For our first homework assignment, he told us to draw two pictures. The first picture was to be a self-portrait in our likeness. We could do it in front of a mirror or from a photograph. I chose to do it from a photograph, and I began a trend of "modifying" the picture with some extra element... in other words, I couldn't just "do" the assignment; I had to add my own little twist or something extra to it! In part it was from a desire for attention, and in part it was from pride. But in this case, there was more to it. Here is the original picture:



The "extra addition" to this picture is obvious. I didn't do it to potray myself as "devil-boy", but rather in a kind of egotistial way by alluding to Michelangelo's Moses. Because of a Latin Vulgate mistranslation, Michelangelo had Moses "growing horns" instead of "radiating light". It's naturally shocking to today's viewer to see Moses -- with horns! In my own way, I was doing something clever that made myself seem "great", like Moses or Michelangelo.

But the psychological obvious can't be ignored. I thought it clever, but truly, how can someone depict himself with horns? How could I make such a self-portrait that degraded myself unless in some way it was how I actually did see myself?

I didn't fully consciously recognize it, but I was using my cleverness and newfound skill to express how my innermost heart was feeling about myself. I used the clever "horns" because I actually could not draw a picture of myself without doing something to it to make it more funny or deep. Drawing just me felt too embarassing or egotistical -- almost like a sexual egotisticalness or narcissim. I was beginning to cry out for help, but I didn't know it. Inside I did feel like this. I did feel like I was bad, like something was wrong with me.

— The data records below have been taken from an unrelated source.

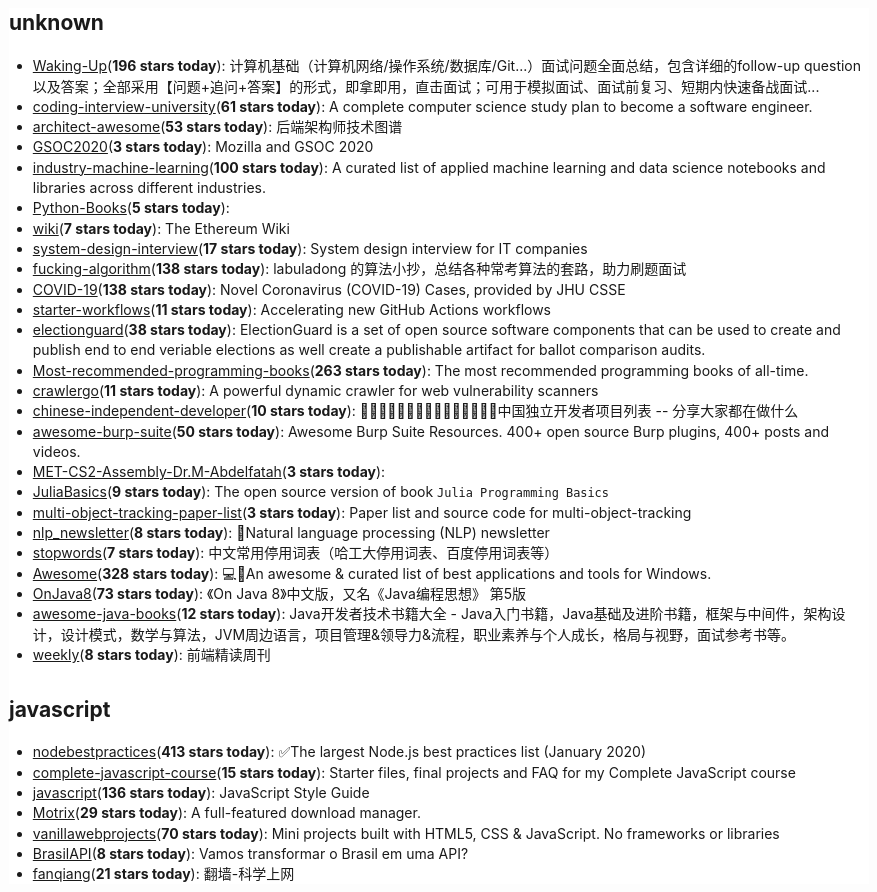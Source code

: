 ## unknown
+ [Waking-Up](https://github.com/wolverinn/Waking-Up)(**196 stars today**): 计算机基础（计算机网络/操作系统/数据库/Git...）面试问题全面总结，包含详细的follow-up question以及答案；全部采用【问题+追问+答案】的形式，即拿即用，直击面试；可用于模拟面试、面试前复习、短期内快速备战面试...
+ [coding-interview-university](https://github.com/jwasham/coding-interview-university)(**61 stars today**): A complete computer science study plan to become a software engineer.
+ [architect-awesome](https://github.com/xingshaocheng/architect-awesome)(**53 stars today**): 后端架构师技术图谱
+ [GSOC2020](https://github.com/mozilla/GSOC2020)(**3 stars today**): Mozilla and GSOC 2020
+ [industry-machine-learning](https://github.com/firmai/industry-machine-learning)(**100 stars today**): A curated list of applied machine learning and data science notebooks and libraries across different industries.
+ [Python-Books](https://github.com/manash-biswal/Python-Books)(**5 stars today**): 
+ [wiki](https://github.com/ethereum/wiki)(**7 stars today**): The Ethereum Wiki
+ [system-design-interview](https://github.com/checkcheckzz/system-design-interview)(**17 stars today**): System design interview for IT companies
+ [fucking-algorithm](https://github.com/labuladong/fucking-algorithm)(**138 stars today**): labuladong 的算法小抄，总结各种常考算法的套路，助力刷题面试
+ [COVID-19](https://github.com/CSSEGISandData/COVID-19)(**138 stars today**): Novel Coronavirus (COVID-19) Cases, provided by JHU CSSE
+ [starter-workflows](https://github.com/actions/starter-workflows)(**11 stars today**): Accelerating new GitHub Actions workflows
+ [electionguard](https://github.com/microsoft/electionguard)(**38 stars today**): ElectionGuard is a set of open source software components that can be used to create and publish end to end veriable elections as well create a publishable artifact for ballot comparison audits.
+ [Most-recommended-programming-books](https://github.com/daolf/Most-recommended-programming-books)(**263 stars today**): The most recommended programming books of all-time.
+ [crawlergo](https://github.com/0Kee-Team/crawlergo)(**11 stars today**): A powerful dynamic crawler for web vulnerability scanners
+ [chinese-independent-developer](https://github.com/1c7/chinese-independent-developer)(**10 stars today**): 👩🏿‍💻👨🏾‍💻👩🏼‍💻👨🏽‍💻👩🏻‍💻中国独立开发者项目列表 -- 分享大家都在做什么
+ [awesome-burp-suite](https://github.com/alphaSeclab/awesome-burp-suite)(**50 stars today**): Awesome Burp Suite Resources. 400+ open source Burp plugins, 400+ posts and videos.
+ [MET-CS2-Assembly-Dr.M-Abdelfatah](https://github.com/AhmedEldemoksy/MET-CS2-Assembly-Dr.M-Abdelfatah)(**3 stars today**): 
+ [JuliaBasics](https://github.com/hyper0x/JuliaBasics)(**9 stars today**): The open source version of book `Julia Programming Basics`
+ [multi-object-tracking-paper-list](https://github.com/SpyderXu/multi-object-tracking-paper-list)(**3 stars today**): Paper list and source code for multi-object-tracking
+ [nlp_newsletter](https://github.com/dair-ai/nlp_newsletter)(**8 stars today**): 📰Natural language processing (NLP) newsletter
+ [stopwords](https://github.com/goto456/stopwords)(**7 stars today**): 中文常用停用词表（哈工大停用词表、百度停用词表等）
+ [Awesome](https://github.com/Awesome-Windows/Awesome)(**328 stars today**): 💻🎉An awesome & curated list of best applications and tools for Windows.
+ [OnJava8](https://github.com/LingCoder/OnJava8)(**73 stars today**): 《On Java 8》中文版，又名《Java编程思想》 第5版
+ [awesome-java-books](https://github.com/sorenduan/awesome-java-books)(**12 stars today**): Java开发者技术书籍大全 - Java入门书籍，Java基础及进阶书籍，框架与中间件，架构设计，设计模式，数学与算法，JVM周边语言，项目管理&领导力&流程，职业素养与个人成长，格局与视野，面试参考书等。
+ [weekly](https://github.com/dt-fe/weekly)(**8 stars today**): 前端精读周刊

## javascript
+ [nodebestpractices](https://github.com/goldbergyoni/nodebestpractices)(**413 stars today**): ✅The largest Node.js best practices list (January 2020)
+ [complete-javascript-course](https://github.com/jonasschmedtmann/complete-javascript-course)(**15 stars today**): Starter files, final projects and FAQ for my Complete JavaScript course
+ [javascript](https://github.com/airbnb/javascript)(**136 stars today**): JavaScript Style Guide
+ [Motrix](https://github.com/agalwood/Motrix)(**29 stars today**): A full-featured download manager.
+ [vanillawebprojects](https://github.com/bradtraversy/vanillawebprojects)(**70 stars today**): Mini projects built with HTML5, CSS & JavaScript. No frameworks or libraries
+ [BrasilAPI](https://github.com/filipedeschamps/BrasilAPI)(**8 stars today**): Vamos transformar o Brasil em uma API?
+ [fanqiang](https://github.com/bannedbook/fanqiang)(**21 stars today**): 翻墙-科学上网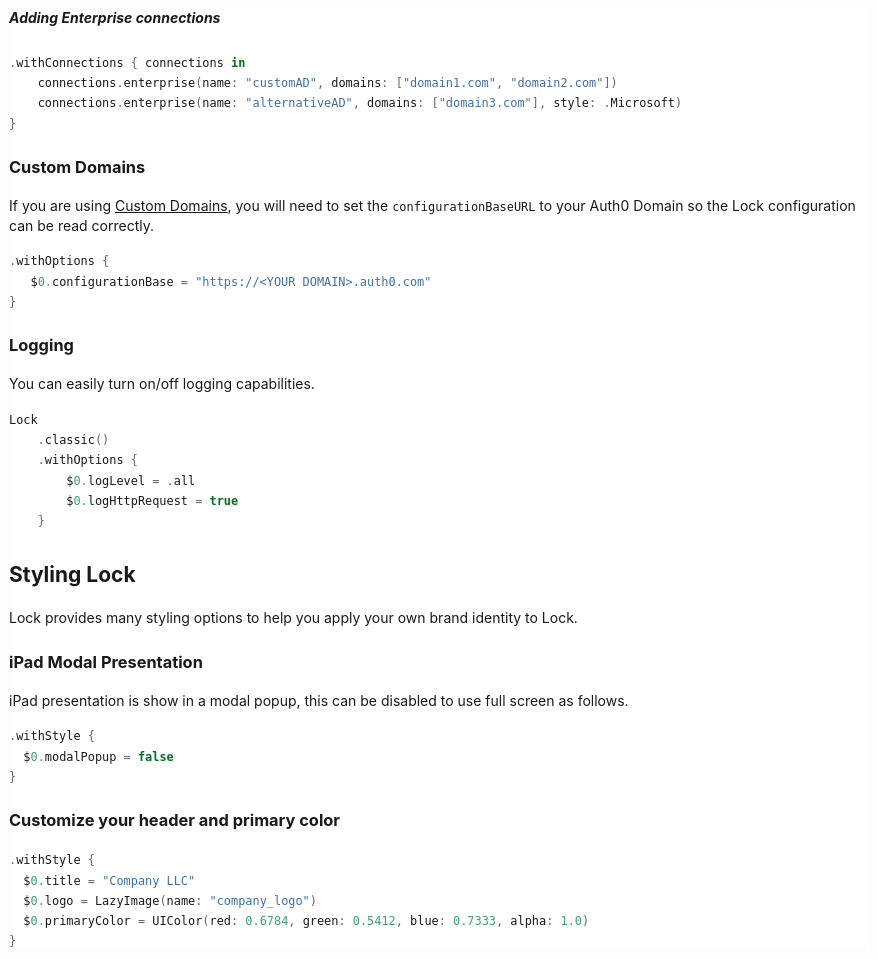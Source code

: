 ##### Adding Enterprise connections

```swift
.withConnections { connections in
    connections.enterprise(name: "customAD", domains: ["domain1.com", "domain2.com"])
    connections.enterprise(name: "alternativeAD", domains: ["domain3.com"], style: .Microsoft)
}
```

### Custom Domains

If you are using [Custom Domains](https://auth0.com/docs/custom-domains), you will need to set the `configurationBaseURL` to your Auth0 Domain so the Lock configuration can 
be read correctly.

```swift
.withOptions {
   $0.configurationBase = "https://<YOUR DOMAIN>.auth0.com"
}
```

### Logging

You can easily turn on/off logging capabilities.

```swift
Lock
    .classic()
    .withOptions {
        $0.logLevel = .all
        $0.logHttpRequest = true
    }
```

## Styling Lock

Lock provides many styling options to help you apply your own brand identity to Lock.

### iPad Modal Presentation

iPad presentation is show in a modal popup, this can be disabled to use full screen as follows.

```swift
.withStyle {
  $0.modalPopup = false
}
```

### Customize your header and primary color

```swift
.withStyle {
  $0.title = "Company LLC"
  $0.logo = LazyImage(name: "company_logo")
  $0.primaryColor = UIColor(red: 0.6784, green: 0.5412, blue: 0.7333, alpha: 1.0)
}
```
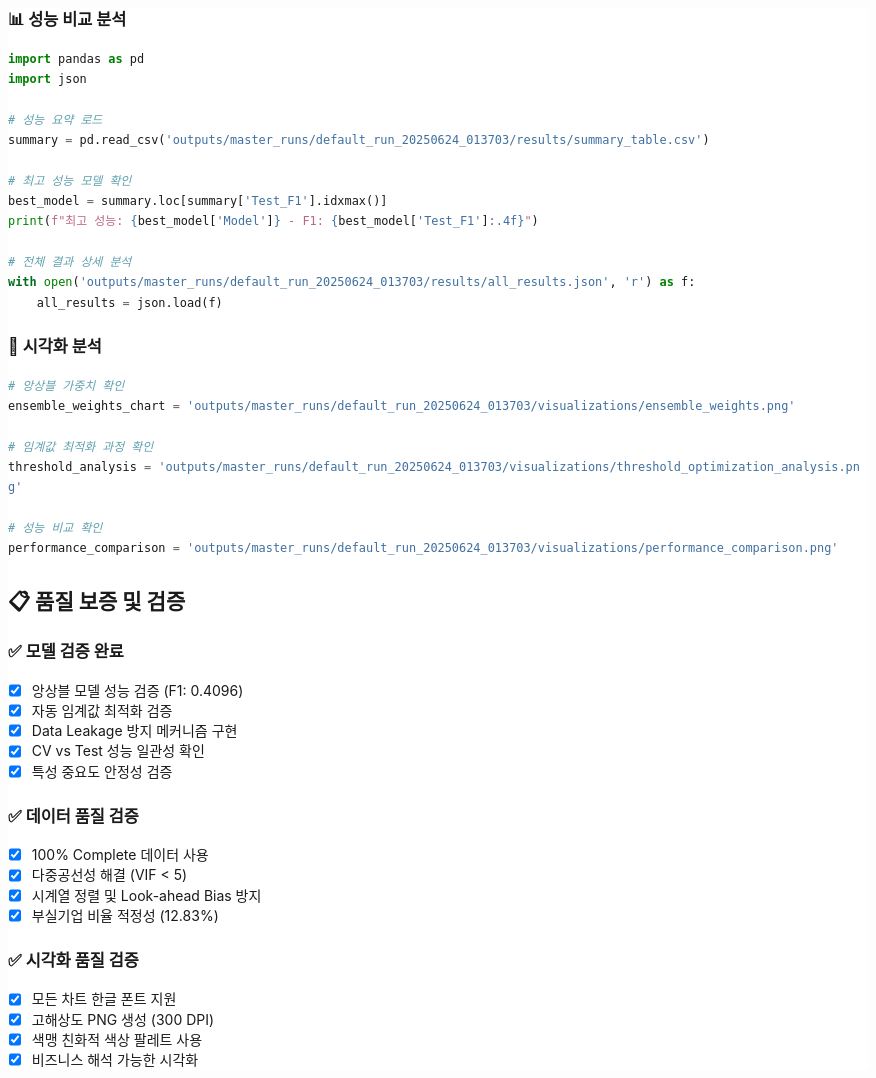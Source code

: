 ### 📊 **성능 비교 분석**
```python
import pandas as pd
import json

# 성능 요약 로드
summary = pd.read_csv('outputs/master_runs/default_run_20250624_013703/results/summary_table.csv')

# 최고 성능 모델 확인
best_model = summary.loc[summary['Test_F1'].idxmax()]
print(f"최고 성능: {best_model['Model']} - F1: {best_model['Test_F1']:.4f}")

# 전체 결과 상세 분석
with open('outputs/master_runs/default_run_20250624_013703/results/all_results.json', 'r') as f:
    all_results = json.load(f)
```

### 🎨 **시각화 분석**
```python
# 앙상블 가중치 확인
ensemble_weights_chart = 'outputs/master_runs/default_run_20250624_013703/visualizations/ensemble_weights.png'

# 임계값 최적화 과정 확인
threshold_analysis = 'outputs/master_runs/default_run_20250624_013703/visualizations/threshold_optimization_analysis.png'

# 성능 비교 확인
performance_comparison = 'outputs/master_runs/default_run_20250624_013703/visualizations/performance_comparison.png'
```

## 📋 **품질 보증 및 검증**

### ✅ **모델 검증 완료**
- [x] 앙상블 모델 성능 검증 (F1: 0.4096)
- [x] 자동 임계값 최적화 검증
- [x] Data Leakage 방지 메커니즘 구현
- [x] CV vs Test 성능 일관성 확인
- [x] 특성 중요도 안정성 검증

### ✅ **데이터 품질 검증**
- [x] 100% Complete 데이터 사용
- [x] 다중공선성 해결 (VIF < 5)
- [x] 시계열 정렬 및 Look-ahead Bias 방지
- [x] 부실기업 비율 적정성 (12.83%)

### ✅ **시각화 품질 검증**
- [x] 모든 차트 한글 폰트 지원
- [x] 고해상도 PNG 생성 (300 DPI)
- [x] 색맹 친화적 색상 팔레트 사용
- [x] 비즈니스 해석 가능한 시각화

Last night in the bath as I remembered this picture, God redeemed it. He told me that just as Michelangelo made a mistake when he made Moses with horns, so too I had made a mistake. Because of the Latin Vulgate translation error, Moses had the wrong image of Moses. Because I did not know Jesus and had not been given the gospel of life in His Son, I too had the wrong image of myself! I could not and did not see how Jesus sees me.

Minus the horns, it's a good picture! Thank You, Jesus! Thank You for the gift of being able to do this, and thank You for taking my "horns" away! Thank You for correcting my misunderstanding about myself, Jesus! And thank You that in You I am radiant!

P.S. Thanks to Leila "Shelah" Dali for photoshop-ing the horns out for me!! (^_^)

Next: Pre-Birth Self-Portrait #2

Comments:
In the series of KimPachi sensei, he said, self-portrait is a way to know ourselves. When we draw a self-portrait, often as we finish, we will realize something that we have not notice before. It's like seeing ourselves in another angle, a fresh new perspective.

I'm glad that you were saved! And you found the light, and you grab hold the hand! God bless you!

For me, I had been a great sinner who had rejected God in my youth days. Your arts reminded me about my first love for Christ. Thank you.